Very good idea, house prices would gradually fall relative to incomes as property would stop being a more attractive investment than anything else, and people would have to think of buying a home not an investment. I think I would defer capital gains on a home which was sold to buy an equivalent/ greater value size home though, and clobber people at the point when they release equity. And stop all the various CGT reliefs that apply on second homes/ rental homes etc etc.
I also think any property which is left empty for more than 3 months should be automatically requisitioned for use by a housing association.

Iggly · 07/10/2014 21:09

You don't need a nanny.

Any childcare will do (e.g. you could have a cm or nursery or nanny before school age) hence tax free childcare vouchers -which is actually a tax free allowance.
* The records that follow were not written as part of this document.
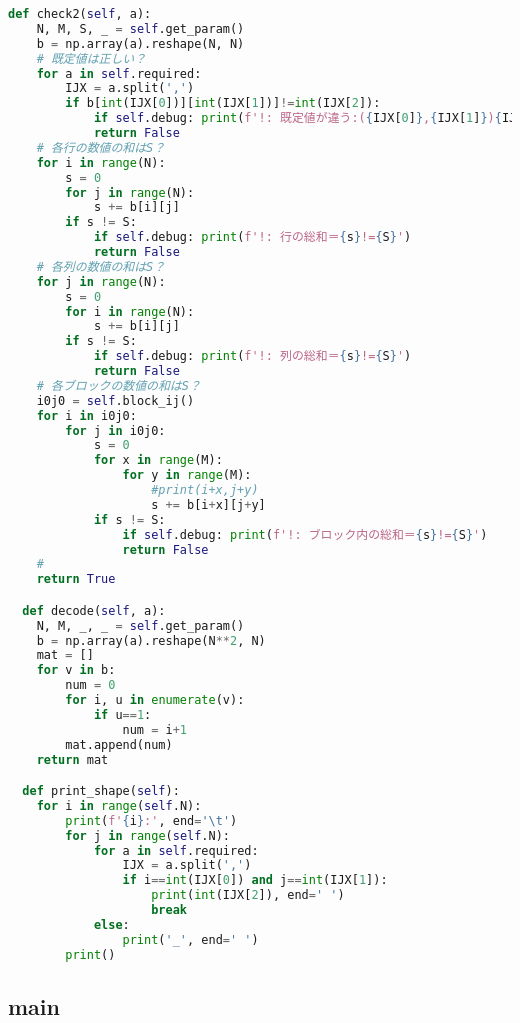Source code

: \documentclass[uplatex,dvipdfmx,a4paper,11pt,oneside,openany]{jsbook}
\begin{document}
\begin{lstlisting}[language=Python]
  def check2(self, a):
    N, M, S, _ = self.get_param()
    b = np.array(a).reshape(N, N)
    # 既定値は正しい？
    for a in self.required:
        IJX = a.split(',')
        if b[int(IJX[0])][int(IJX[1])]!=int(IJX[2]):
            if self.debug: print(f'!: 既定値が違う:({IJX[0]},{IJX[1]}){IJX[2]}!={b[int(IJX[0])][int(IJX[1])]}')
            return False
    # 各行の数値の和はS？
    for i in range(N):
        s = 0
        for j in range(N):
            s += b[i][j]
        if s != S:
            if self.debug: print(f'!: 行の総和＝{s}!={S}')
            return False
    # 各列の数値の和はS？
    for j in range(N):
        s = 0
        for i in range(N):
            s += b[i][j]
        if s != S:
            if self.debug: print(f'!: 列の総和＝{s}!={S}')
            return False
    # 各ブロックの数値の和はS？
    i0j0 = self.block_ij()
    for i in i0j0:
        for j in i0j0:
            s = 0
            for x in range(M):
                for y in range(M):
                    #print(i+x,j+y)
                    s += b[i+x][j+y]
            if s != S:
                if self.debug: print(f'!: ブロック内の総和＝{s}!={S}')
                return False
    #
    return True

  def decode(self, a):
    N, M, _, _ = self.get_param()
    b = np.array(a).reshape(N**2, N)
    mat = []
    for v in b:
        num = 0
        for i, u in enumerate(v):
            if u==1:
                num = i+1
        mat.append(num)
    return mat

  def print_shape(self):
    for i in range(self.N):
        print(f'{i}:', end='\t')
        for j in range(self.N):
            for a in self.required:
                IJX = a.split(',')
                if i==int(IJX[0]) and j==int(IJX[1]):
                    print(int(IJX[2]), end=' ')
                    break
            else:
                print('_', end=' ')
        print()
\end{lstlisting}

\subsection{main}
\end{document}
It just depends on whether your employers can be arsed to administer it or not. They're relatively cheap to run.

So, you already get "tax free" or "before tax" childcare contributions.

ihategeorgeosborne · 07/10/2014 21:12

Nick Clegg is talking about increasing the higher rate for CGT, not that he'll get another whiff of being in government but here's the article:

www.theguardian.com/politics/2014/oct/07/nick-clegg-lib-dems-capital-gains-tax

PartyMatron · 07/10/2014 21:20

A nanny is the cheapest option for 3DC - and childcare vouchers never covered the full bill. And - iirc - the original tax break on them is no longer in place.

I found them vaguely shady with all the different (private) providers (Care4, Accor.. There were more..) and your employer needing to administrate. How is that a simpler solution versus declaring your affiliation to a registered childcarer to HMRC, providing copies of invoices, and offsetting the cost on your own tax return?

How is that contentious - when withdrawing £100k tax free unearned income from the rise in value of your house isn't? £100K no strings attached - no obligation to use it to secure your own future housing or care.

PartyMatron · 07/10/2014 21:24

As a higher rate tax payer I can have tax relief on up to £28 per week childcare.

£28 per week?? Per week??

PartyMatron · 07/10/2014 21:28

I'm still ROFL laughing.

So actually I shouldn't be sore at paying tax for my work essential childcare - because I am being allowed £5.60 a day tax free childcare allowance.

DS breakfast club costs more than that - let alone proper childcare for 2 or more preschoolers.

whois · 07/10/2014 21:28

This is a terrible idea, but we already have plenty of double taxation eg inheritance tax and CGT.

The most useful thing out tutor said to me before our tax exams was "it's not logical, and it's not fair. If you find yourself thinking 'this can't be right, I've already taxed this' then STOP thinking that because you probably are right to tax it twice!"